• [Problem to solve] Nothing but the lines from the one containing "- [x] display the" through the one containing "- [ ] make the", both included, should be given again, each exactly as written below.

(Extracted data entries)
★ ★ ★
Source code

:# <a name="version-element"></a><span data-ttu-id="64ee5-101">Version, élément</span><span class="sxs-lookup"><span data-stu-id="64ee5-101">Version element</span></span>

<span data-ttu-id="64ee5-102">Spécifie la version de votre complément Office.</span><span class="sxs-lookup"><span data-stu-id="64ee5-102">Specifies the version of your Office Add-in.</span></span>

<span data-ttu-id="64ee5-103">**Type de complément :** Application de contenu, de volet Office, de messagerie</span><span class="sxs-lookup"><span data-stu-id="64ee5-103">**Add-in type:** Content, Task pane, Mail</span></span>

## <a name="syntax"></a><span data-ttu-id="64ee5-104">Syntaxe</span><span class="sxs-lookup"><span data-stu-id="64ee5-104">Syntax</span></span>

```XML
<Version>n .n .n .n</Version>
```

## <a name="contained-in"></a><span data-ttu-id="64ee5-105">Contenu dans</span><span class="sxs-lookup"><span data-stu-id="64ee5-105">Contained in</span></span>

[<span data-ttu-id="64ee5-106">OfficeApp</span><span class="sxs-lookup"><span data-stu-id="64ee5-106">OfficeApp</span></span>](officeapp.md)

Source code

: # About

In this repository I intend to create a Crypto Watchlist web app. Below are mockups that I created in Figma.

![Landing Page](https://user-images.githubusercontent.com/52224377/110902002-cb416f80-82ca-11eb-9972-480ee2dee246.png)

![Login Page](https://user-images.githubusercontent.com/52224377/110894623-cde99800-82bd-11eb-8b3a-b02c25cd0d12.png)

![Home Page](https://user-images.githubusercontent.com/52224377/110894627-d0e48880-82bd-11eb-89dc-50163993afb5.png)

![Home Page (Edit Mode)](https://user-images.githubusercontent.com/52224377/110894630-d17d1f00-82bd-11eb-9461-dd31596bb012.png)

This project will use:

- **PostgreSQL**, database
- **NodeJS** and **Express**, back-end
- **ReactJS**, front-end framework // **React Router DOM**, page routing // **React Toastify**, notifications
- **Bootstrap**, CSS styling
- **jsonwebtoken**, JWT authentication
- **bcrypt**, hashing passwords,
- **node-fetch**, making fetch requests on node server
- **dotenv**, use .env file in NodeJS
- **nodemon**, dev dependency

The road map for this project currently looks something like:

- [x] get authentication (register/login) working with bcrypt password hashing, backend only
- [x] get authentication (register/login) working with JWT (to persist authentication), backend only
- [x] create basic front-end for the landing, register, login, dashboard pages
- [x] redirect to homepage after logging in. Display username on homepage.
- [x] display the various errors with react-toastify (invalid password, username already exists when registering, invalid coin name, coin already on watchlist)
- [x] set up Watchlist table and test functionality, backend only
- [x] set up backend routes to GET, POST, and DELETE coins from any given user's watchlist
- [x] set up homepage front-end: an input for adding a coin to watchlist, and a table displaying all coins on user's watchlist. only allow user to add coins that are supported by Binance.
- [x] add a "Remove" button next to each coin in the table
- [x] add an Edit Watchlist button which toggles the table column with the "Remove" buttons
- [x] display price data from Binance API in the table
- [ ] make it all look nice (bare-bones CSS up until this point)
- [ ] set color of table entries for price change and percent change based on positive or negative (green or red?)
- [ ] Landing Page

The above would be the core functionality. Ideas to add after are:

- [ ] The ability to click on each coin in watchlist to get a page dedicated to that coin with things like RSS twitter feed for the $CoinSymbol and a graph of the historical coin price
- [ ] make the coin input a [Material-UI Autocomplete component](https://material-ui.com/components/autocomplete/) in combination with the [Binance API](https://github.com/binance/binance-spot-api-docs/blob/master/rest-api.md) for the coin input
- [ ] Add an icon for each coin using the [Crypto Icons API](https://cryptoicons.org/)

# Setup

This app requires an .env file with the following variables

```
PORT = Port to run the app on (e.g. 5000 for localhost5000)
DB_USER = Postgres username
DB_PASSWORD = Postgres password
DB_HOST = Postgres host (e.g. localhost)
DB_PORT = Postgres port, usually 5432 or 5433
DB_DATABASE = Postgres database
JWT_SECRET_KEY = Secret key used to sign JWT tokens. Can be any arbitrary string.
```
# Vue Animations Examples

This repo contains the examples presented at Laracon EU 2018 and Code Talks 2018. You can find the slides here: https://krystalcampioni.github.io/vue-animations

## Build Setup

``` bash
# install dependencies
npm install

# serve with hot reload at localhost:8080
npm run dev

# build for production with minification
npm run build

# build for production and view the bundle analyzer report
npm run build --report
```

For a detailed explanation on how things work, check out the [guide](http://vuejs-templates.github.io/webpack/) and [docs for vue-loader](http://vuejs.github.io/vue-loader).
★ ★ ★
• [Response below]
- [x] display the various errors with react-toastify (invalid password, username already exists when registering, invalid coin name, coin already on watchlist)
- [x] set up Watchlist table and test functionality, backend only
- [x] set up backend routes to GET, POST, and DELETE coins from any given user's watchlist
- [x] set up homepage front-end: an input for adding a coin to watchlist, and a table displaying all coins on user's watchlist. only allow user to add coins that are supported by Binance.
- [x] add a "Remove" button next to each coin in the table
- [x] add an Edit Watchlist button which toggles the table column with the "Remove" buttons
- [x] display price data from Binance API in the table
- [ ] make it all look nice (bare-bones CSS up until this point)
- [ ] set color of table entries for price change and percent change based on positive or negative (green or red?)
- [ ] Landing Page

The above would be the core functionality. Ideas to add after are:

- [ ] The ability to click on each coin in watchlist to get a page dedicated to that coin with things like RSS twitter feed for the $CoinSymbol and a graph of the historical coin price
- [ ] make the coin input a [Material-UI Autocomplete component](https://material-ui.com/components/autocomplete/) in combination with the [Binance API](https://github.com/binance/binance-spot-api-docs/blob/master/rest-api.md) for the coin input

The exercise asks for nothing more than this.